■ **Instructions to follow**:
Your task is to reproduce, exactly and only, the lines running from the line containing "javaapi接口（编程接口）" to the end of the data below, both included.

══ Dataset records

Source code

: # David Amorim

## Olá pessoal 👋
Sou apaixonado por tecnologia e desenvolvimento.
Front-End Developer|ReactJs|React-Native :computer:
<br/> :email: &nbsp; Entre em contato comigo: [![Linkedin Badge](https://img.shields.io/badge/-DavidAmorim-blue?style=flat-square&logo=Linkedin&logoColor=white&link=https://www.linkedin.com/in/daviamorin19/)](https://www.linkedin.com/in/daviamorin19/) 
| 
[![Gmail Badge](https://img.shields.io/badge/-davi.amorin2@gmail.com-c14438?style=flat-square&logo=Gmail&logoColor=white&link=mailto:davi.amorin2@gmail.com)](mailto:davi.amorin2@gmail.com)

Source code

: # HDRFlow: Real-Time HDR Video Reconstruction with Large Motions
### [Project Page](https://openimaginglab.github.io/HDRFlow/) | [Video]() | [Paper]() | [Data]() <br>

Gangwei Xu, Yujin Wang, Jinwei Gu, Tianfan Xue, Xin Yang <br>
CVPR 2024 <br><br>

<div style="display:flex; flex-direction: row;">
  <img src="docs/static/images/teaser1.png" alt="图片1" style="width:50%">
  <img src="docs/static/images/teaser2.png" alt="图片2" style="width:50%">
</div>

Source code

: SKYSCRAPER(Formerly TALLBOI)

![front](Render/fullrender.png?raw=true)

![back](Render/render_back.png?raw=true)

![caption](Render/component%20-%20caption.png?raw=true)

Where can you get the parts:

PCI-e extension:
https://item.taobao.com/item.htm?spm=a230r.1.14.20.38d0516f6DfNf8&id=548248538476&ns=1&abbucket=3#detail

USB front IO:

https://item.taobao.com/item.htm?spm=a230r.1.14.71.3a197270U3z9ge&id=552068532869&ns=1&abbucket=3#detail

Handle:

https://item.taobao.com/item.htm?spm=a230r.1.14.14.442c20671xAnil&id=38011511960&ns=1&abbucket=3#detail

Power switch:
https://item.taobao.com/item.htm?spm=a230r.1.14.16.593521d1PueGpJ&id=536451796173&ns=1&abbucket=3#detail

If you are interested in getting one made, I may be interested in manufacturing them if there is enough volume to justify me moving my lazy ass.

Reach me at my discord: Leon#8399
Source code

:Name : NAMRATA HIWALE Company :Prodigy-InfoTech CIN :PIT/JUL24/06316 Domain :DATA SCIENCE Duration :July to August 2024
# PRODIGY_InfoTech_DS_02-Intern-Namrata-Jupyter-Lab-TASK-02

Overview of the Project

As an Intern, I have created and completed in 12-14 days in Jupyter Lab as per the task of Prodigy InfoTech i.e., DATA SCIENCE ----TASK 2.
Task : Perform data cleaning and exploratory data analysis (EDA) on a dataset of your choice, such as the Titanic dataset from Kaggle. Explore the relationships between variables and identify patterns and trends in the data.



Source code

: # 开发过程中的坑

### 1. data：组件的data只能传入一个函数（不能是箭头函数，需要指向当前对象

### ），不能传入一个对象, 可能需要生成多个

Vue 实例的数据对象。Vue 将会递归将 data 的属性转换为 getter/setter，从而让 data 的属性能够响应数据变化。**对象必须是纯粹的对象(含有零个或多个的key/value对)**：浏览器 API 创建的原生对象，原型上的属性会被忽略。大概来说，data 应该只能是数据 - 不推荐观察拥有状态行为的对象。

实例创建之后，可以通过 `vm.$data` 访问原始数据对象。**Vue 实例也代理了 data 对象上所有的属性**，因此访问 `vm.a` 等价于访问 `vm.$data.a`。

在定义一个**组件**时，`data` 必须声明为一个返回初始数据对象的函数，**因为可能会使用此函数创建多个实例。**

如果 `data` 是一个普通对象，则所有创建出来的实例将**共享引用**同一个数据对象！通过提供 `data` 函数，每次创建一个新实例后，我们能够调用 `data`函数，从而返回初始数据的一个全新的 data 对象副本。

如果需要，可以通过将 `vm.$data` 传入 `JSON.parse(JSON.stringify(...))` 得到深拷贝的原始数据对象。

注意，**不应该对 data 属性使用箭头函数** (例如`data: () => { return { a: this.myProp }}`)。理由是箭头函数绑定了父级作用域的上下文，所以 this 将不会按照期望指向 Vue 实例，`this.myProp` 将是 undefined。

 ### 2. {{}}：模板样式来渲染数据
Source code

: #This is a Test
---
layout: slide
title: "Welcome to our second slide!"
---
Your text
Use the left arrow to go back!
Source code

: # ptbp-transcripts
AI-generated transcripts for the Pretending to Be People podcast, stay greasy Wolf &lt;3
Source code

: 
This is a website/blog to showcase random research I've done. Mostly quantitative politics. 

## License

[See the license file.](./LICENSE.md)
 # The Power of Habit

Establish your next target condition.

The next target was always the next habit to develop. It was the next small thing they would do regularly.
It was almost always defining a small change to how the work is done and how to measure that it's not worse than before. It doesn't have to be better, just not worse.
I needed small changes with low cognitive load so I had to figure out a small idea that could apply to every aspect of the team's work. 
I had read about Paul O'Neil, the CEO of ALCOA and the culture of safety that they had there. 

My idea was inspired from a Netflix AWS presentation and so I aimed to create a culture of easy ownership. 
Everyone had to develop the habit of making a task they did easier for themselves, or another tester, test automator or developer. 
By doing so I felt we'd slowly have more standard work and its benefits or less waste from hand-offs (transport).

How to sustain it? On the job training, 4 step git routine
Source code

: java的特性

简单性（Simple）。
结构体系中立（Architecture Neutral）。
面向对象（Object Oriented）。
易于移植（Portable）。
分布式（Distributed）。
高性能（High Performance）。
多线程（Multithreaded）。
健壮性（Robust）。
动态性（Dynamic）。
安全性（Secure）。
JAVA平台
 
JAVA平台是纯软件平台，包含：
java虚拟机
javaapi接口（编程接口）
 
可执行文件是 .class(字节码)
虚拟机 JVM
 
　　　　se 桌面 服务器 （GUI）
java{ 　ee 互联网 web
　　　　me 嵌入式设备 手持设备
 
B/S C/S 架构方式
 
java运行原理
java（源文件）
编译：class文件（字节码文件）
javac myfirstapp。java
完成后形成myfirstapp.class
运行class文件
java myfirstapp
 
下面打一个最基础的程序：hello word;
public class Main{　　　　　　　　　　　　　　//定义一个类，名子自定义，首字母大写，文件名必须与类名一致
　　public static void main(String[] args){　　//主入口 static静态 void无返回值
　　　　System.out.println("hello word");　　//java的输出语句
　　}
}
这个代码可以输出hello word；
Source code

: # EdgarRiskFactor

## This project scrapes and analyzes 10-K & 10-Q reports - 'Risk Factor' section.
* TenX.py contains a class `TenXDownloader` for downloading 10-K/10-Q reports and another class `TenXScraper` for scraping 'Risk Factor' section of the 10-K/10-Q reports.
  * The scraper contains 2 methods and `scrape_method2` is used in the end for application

════

■ **Solution to this exercise**:
javaapi接口（编程接口）
 
可执行文件是 .class(字节码)
虚拟机 JVM
 
　　　　se 桌面 服务器 （GUI）
java{ 　ee 互联网 web
　　　　me 嵌入式设备 手持设备
 
B/S C/S 架构方式
 
java运行原理
java（源文件）
编译：class文件（字节码文件）
javac myfirstapp。java
完成后形成myfirstapp.class
运行class文件
java myfirstapp
 
下面打一个最基础的程序：hello word;
public class Main{　　　　　　　　　　　　　　//定义一个类，名子自定义，首字母大写，文件名必须与类名一致
　　public static void main(String[] args){　　//主入口 static静态 void无返回值
　　　　System.out.println("hello word");　　//java的输出语句
　　}
}
这个代码可以输出hello word；
Source code

: # EdgarRiskFactor

## This project scrapes and analyzes 10-K & 10-Q reports - 'Risk Factor' section.
* TenX.py contains a class `TenXDownloader` for downloading 10-K/10-Q reports and another class `TenXScraper` for scraping 'Risk Factor' section of the 10-K/10-Q reports.
  * The scraper contains 2 methods and `scrape_method2` is used in the end for application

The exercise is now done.